Prawdziwa MIŁOŚĆ. Sprzedał motocykl by KUPIĆ pierścionek ukochanej!

2014-09-12 4:00

I kto powiedział, że dla motocyklisty nie ma cenniejszej rzeczy niż jego ścigacz? I że samotni jeźdźcy nie bywają romantykami? Mikołaj Kujawa (19 l.) ze Śremu (woj. wielkopolskie) sprzedał swój motocykl, by kupić… pierścionek zaręczynowy dla ukochanej. - Dla Pauliny zrobiłbym wszystko - mówi chłopak. Jego oświadczyny zostały przyjęte.

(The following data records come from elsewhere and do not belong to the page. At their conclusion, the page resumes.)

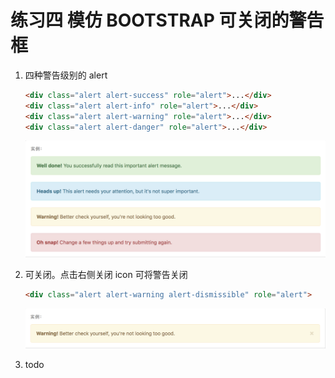 # 练习四 模仿 BOOTSTRAP 可关闭的警告框

1. 四种警告级别的 alert

   ```html
   <div class="alert alert-success" role="alert">...</div>
   <div class="alert alert-info" role="alert">...</div>
   <div class="alert alert-warning" role="alert">...</div>
   <div class="alert alert-danger" role="alert">...</div>
   ```

   ![alerts](https://raw.githubusercontent.com/legend80s/front-end-exercises/master/components/Alert/alerts.png)

2. 可关闭。点击右侧关闭 icon 可将警告关闭

   ```html
   <div class="alert alert-warning alert-dismissible" role="alert">
   ```

   ![alert-dismissible](https://raw.githubusercontent.com/legend80s/front-end-exercises/master/components/Alert/alert-dismissible.png)

3. todo
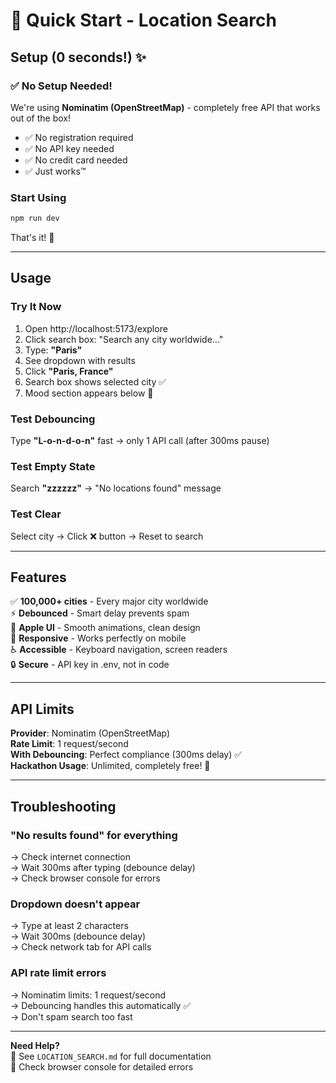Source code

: # 🚀 Quick Start - Location Search

## Setup (0 seconds!) ✨

### ✅ No Setup Needed!

We're using **Nominatim (OpenStreetMap)** - completely free API that works out of the box!

- ✅ No registration required
- ✅ No API key needed
- ✅ No credit card needed
- ✅ Just works™

### Start Using

```bash
npm run dev
```

That's it! 🎉

---

## Usage

### Try It Now

1. Open http://localhost:5173/explore
2. Click search box: "Search any city worldwide..."
3. Type: **"Paris"**
4. See dropdown with results
5. Click **"Paris, France"**
6. Search box shows selected city ✅
7. Mood section appears below 🎨

### Test Debouncing

Type **"L-o-n-d-o-n"** fast → only 1 API call (after 300ms pause)

### Test Empty State

Search **"zzzzzz"** → "No locations found" message

### Test Clear

Select city → Click ❌ button → Reset to search

---

## Features

✅ **100,000+ cities** - Every major city worldwide  
⚡ **Debounced** - Smart delay prevents spam  
🎨 **Apple UI** - Smooth animations, clean design  
📱 **Responsive** - Works perfectly on mobile  
♿ **Accessible** - Keyboard navigation, screen readers  
🔒 **Secure** - API key in .env, not in code

---

## API Limits

**Provider**: Nominatim (OpenStreetMap)  
**Rate Limit**: 1 request/second  
**With Debouncing**: Perfect compliance (300ms delay) ✅  
**Hackathon Usage**: Unlimited, completely free! 🎉

---

## Troubleshooting

### "No results found" for everything

→ Check internet connection  
→ Wait 300ms after typing (debounce delay)  
→ Check browser console for errors

### Dropdown doesn't appear

→ Type at least 2 characters  
→ Wait 300ms (debounce delay)  
→ Check network tab for API calls

### API rate limit errors

→ Nominatim limits: 1 request/second  
→ Debouncing handles this automatically ✅  
→ Don't spam search too fast

---

**Need Help?**  
📖 See `LOCATION_SEARCH.md` for full documentation  
🐛 Check browser console for detailed errors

Poznali się rok temu. Paulina (19 l.) pokochała Mikołaja za szczerość. Mikołajowi w Paulinie podoba się wszystko. - Charakter, uśmiech, oczy, ale też nogi i tyłek - mówi chłopak. Gdy więc uświadomił sobie, że z tą jedną jedyną chce spędzić resztę życia, zaczął kombinować, skąd wziąć fundusze na pierścionek. - Motocykl kupiłem za oszczędności życia, więc już na nic więcej nie miałem pieniędzy. Chodzę do szkoły i nawet nie mam jak zarobić - wyznaje Mikołaj. Wyjście było jedno: wystawić na sprzedaż ukochaną maszynę.

Zobacz też: Pierwsze POŚLUBNE ZDJĘCIE Sylwii Grzeszczak i Libera! Piękni, zakochani i szczęśliwi...

Chłopak wymyślił, że zabierze ukochaną na fikcyjny zlot motocyklowy...

Patrzył to na motor, to na zdjęcie Pauliny. Decyzja nie mogła być inna. - Sprzedaję! - pomyślał i tak zrobił. - Za motor nie dostałem dużo, bo 1,5 tys. zł, ale na piękny pierścionek starczyło - mówi. Przy takim poświęceniu zaręczyny nie mogły być banalne! Chłopak wymyślił, że zabierze ukochaną na fikcyjny zlot motocyklowy pożyczonym motorem, a w drodze zatrzyma ruch w mieście i spektakularnie poprosi ją o rękę. - Byłem nawet na policji poinformować, że na środku drogi będę się oświadczał - mówi Mikołaj. Paulina odpowiedziała "tak". - Kochamy się i chcemy być ze sobą! Cieszę się, że sprzedał motocykl, bo za każdym razem, gdy na nim wyjeżdżał, bałam się, że będzie miał wypadek - mówi Paulina. - Teraz jeździmy na rolkach. To bezpieczniejsze - cieszy się dziewczyna.